Perihelio: el punto más cercano al Sol

Mira al Sol en enero.

No es un Sol distinto, pero sí un instante especial.

Piensa en la Tierra como en un corredor que da vueltas a una pista enorme alrededor del Sol. Esa pista no es un círculo perfecto, sino una elipse, una forma ligeramente aplastada. Por eso, a lo largo del año, no siempre estamos a la misma distancia de nuestra estrella.

A comienzos de enero ocurre algo especial: llegamos al perihelio, el punto en el que la Tierra está más cerca del Sol. En 2026 sucede el 3 de enero. En ese momento nos separan unos 147 millones de kilómetros del Sol. Puede sonar exagerado, pero en términos astronómicos es el mínimo anual. Cósmicamente, irrelevante. Humanamente, una cifra difícil de imaginar.
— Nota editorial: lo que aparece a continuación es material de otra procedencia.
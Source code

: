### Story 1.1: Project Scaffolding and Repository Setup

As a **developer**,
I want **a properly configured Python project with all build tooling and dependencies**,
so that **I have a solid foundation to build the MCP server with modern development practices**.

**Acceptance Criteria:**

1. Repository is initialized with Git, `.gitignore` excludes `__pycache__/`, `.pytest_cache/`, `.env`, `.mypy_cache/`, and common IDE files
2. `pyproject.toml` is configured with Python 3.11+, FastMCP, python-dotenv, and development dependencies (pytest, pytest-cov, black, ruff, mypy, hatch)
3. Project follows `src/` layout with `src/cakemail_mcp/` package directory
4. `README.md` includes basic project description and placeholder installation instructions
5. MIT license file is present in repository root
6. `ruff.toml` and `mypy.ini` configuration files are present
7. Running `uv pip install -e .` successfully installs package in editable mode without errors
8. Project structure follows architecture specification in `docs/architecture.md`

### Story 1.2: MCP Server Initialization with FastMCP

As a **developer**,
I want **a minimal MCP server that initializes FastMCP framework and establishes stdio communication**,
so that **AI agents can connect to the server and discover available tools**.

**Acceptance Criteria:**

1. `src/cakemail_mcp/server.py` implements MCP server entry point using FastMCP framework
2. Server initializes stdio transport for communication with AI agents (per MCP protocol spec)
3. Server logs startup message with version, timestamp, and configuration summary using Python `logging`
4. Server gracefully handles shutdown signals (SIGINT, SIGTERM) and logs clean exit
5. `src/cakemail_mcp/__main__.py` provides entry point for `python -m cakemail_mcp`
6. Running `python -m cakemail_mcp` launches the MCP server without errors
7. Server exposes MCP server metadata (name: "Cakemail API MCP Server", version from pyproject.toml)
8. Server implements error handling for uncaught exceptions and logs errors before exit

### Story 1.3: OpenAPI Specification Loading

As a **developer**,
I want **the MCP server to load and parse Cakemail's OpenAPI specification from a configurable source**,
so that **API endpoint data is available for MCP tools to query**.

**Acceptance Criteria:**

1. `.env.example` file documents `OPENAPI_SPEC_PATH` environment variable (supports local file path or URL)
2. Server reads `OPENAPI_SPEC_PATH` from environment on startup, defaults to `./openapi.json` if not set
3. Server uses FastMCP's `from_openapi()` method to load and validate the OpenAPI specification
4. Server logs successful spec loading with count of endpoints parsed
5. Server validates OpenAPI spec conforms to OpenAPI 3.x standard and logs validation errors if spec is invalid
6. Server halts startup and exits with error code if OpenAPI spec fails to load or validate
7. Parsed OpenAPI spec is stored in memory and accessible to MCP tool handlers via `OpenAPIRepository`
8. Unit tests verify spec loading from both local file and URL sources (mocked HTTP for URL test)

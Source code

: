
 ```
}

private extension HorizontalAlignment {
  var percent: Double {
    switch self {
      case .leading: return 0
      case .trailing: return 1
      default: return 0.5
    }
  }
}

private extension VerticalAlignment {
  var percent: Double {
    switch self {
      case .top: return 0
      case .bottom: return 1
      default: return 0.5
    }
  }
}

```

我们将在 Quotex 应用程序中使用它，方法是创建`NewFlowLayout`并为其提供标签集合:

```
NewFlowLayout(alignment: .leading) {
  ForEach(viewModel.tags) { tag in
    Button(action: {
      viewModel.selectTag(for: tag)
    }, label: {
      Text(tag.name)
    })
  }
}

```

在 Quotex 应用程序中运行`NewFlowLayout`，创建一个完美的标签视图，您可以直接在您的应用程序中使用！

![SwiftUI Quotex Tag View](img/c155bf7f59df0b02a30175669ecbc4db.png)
Tú viajas ahí, sin notarlo, montado sobre una roca que corre más rápido que nunca alrededor del fuego que le da vida.

Y aquí surge la idea que más cuesta aceptar: estar más cerca del Sol no causa las estaciones.

Si la distancia fuera la clave, enero debería ser verano en todo el planeta. Y no lo es. La razón real está en la inclinación del eje terrestre, unos 23,5 grados. Esa inclinación hace que, en invierno, el hemisferio norte reciba la luz solar más inclinada y durante menos horas, mientras el hemisferio sur recibe rayos más directos y días más largos. Así, mientras en Madrid o Nueva York se enciende la calefacción, en Sydney o Buenos Aires la playa recibe su máximo aporte solar anual.

Un ejemplo sencillo: No es lo mismo iluminar una mesa con una linterna desde arriba que hacerlo de lado. La linterna es la misma, pero la energía se reparte de forma distinta.

Otro buen ejemplo: Es como acercarte a una hoguera, pero girarte de espaldas. Estás más cerca del fuego, sí, pero recibes menos calor.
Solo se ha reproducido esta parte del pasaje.